Task objective -
In the entries that follow, the first line to write out is the one containing "2. Import the", and the last is the one containing "The tests are automatically". Reproduce that stretch exactly, with nothing before or after it.

The data -
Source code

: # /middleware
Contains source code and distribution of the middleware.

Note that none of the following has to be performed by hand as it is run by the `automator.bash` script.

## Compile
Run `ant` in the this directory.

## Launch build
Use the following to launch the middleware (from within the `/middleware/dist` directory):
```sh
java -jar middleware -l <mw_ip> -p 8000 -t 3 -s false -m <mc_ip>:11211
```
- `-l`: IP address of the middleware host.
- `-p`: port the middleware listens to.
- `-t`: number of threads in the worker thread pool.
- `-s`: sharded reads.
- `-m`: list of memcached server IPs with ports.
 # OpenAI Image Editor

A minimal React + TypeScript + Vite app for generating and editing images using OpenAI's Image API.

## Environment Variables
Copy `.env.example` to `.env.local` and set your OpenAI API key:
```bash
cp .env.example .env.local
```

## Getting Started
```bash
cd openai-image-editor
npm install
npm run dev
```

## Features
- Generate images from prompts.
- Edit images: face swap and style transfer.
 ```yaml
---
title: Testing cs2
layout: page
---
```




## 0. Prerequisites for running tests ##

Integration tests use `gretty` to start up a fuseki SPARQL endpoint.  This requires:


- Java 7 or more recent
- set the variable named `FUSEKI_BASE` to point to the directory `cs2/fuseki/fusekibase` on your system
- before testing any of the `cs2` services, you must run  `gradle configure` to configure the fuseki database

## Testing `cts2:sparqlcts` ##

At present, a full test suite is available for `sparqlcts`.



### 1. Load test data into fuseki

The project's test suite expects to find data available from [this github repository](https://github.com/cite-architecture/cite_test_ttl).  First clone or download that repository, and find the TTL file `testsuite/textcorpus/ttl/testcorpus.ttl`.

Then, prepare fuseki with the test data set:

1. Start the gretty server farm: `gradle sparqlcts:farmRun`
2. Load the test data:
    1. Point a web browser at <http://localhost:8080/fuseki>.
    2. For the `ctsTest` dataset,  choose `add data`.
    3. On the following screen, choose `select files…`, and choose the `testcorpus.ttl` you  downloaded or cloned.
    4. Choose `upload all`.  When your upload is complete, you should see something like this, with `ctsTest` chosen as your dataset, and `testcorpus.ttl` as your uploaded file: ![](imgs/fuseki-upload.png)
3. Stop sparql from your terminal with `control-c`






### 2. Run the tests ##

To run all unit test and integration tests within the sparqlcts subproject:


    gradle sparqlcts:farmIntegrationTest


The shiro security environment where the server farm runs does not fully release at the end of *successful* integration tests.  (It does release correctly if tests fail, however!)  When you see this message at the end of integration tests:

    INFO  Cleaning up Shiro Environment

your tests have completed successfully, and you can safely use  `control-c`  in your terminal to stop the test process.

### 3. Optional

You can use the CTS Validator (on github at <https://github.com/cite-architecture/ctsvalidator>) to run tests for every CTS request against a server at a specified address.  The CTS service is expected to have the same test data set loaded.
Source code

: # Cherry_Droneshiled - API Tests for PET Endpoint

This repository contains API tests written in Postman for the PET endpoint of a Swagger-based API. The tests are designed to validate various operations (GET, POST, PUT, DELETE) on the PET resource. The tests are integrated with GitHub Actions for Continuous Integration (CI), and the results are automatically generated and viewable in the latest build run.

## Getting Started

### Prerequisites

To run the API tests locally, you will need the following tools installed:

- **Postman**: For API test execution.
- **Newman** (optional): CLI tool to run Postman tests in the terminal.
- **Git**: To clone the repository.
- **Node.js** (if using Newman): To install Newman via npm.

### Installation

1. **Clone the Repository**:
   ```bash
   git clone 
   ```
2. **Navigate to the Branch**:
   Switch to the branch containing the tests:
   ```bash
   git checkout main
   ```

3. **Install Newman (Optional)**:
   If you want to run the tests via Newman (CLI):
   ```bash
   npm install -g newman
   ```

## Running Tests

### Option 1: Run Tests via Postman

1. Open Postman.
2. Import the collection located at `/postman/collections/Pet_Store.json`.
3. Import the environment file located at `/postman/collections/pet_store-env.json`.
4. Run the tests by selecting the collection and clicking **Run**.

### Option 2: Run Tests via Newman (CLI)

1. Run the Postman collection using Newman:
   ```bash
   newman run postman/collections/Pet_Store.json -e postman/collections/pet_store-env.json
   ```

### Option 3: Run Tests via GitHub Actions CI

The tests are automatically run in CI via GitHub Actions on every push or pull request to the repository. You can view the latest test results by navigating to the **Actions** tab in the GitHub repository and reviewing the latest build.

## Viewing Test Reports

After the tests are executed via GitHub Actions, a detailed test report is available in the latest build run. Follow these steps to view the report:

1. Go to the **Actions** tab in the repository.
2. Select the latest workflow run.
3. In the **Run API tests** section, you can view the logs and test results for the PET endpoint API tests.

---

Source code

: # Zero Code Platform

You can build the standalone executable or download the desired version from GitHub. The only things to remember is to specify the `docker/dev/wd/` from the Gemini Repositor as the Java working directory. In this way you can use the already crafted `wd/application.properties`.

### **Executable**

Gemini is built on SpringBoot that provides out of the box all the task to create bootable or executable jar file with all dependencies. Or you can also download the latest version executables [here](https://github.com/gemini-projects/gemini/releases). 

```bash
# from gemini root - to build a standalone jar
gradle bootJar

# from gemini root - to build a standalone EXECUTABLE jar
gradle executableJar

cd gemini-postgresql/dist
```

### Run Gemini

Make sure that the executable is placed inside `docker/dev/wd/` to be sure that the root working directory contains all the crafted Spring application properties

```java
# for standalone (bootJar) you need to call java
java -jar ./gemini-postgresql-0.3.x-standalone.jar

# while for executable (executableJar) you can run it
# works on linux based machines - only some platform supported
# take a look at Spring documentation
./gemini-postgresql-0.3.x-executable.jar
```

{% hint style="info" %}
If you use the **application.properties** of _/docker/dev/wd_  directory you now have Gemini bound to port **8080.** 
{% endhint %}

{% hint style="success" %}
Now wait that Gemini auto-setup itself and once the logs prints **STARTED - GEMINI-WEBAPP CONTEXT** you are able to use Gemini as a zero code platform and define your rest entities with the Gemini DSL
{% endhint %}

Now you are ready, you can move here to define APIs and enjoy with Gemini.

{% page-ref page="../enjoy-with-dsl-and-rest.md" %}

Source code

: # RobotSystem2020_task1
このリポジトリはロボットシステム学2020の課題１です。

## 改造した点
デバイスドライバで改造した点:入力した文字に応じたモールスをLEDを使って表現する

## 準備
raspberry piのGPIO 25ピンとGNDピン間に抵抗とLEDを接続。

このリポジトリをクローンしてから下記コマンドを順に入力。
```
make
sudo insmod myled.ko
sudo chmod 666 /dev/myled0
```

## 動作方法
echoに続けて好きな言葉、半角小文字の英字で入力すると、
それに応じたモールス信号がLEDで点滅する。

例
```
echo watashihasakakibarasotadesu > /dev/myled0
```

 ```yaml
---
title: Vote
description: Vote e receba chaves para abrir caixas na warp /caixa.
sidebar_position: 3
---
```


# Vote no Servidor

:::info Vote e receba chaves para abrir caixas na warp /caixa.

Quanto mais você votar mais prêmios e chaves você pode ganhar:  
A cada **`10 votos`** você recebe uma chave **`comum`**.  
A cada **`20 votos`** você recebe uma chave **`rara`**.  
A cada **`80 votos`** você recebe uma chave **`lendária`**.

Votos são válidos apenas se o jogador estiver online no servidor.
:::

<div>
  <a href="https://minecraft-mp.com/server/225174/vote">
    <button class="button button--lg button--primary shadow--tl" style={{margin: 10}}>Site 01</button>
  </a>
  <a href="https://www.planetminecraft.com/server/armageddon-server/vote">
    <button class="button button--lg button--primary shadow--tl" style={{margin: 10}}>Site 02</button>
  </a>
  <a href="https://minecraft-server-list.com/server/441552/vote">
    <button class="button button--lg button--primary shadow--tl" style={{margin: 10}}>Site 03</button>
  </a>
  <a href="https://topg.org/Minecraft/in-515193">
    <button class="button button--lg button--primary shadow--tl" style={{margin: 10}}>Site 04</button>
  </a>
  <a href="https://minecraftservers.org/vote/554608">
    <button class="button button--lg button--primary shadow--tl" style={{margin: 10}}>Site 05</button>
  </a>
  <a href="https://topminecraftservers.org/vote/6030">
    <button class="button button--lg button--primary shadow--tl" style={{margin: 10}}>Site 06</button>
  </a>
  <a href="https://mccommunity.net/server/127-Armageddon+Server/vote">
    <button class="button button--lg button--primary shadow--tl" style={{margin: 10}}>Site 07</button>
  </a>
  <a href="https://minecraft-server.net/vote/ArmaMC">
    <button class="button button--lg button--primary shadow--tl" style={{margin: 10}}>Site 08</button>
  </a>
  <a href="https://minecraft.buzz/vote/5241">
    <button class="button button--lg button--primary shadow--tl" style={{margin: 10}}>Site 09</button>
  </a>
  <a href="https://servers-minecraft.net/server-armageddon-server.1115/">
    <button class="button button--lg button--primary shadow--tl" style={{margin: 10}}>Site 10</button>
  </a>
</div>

Expected output -
2. Import the collection located at `/postman/collections/Pet_Store.json`.
3. Import the environment file located at `/postman/collections/pet_store-env.json`.
4. Run the tests by selecting the collection and clicking **Run**.

### Option 2: Run Tests via Newman (CLI)

1. Run the Postman collection using Newman:
   ```bash
   newman run postman/collections/Pet_Store.json -e postman/collections/pet_store-env.json
   ```

### Option 3: Run Tests via GitHub Actions CI

The tests are automatically run in CI via GitHub Actions on every push or pull request to the repository. You can view the latest test results by navigating to the **Actions** tab in the GitHub repository and reviewing the latest build.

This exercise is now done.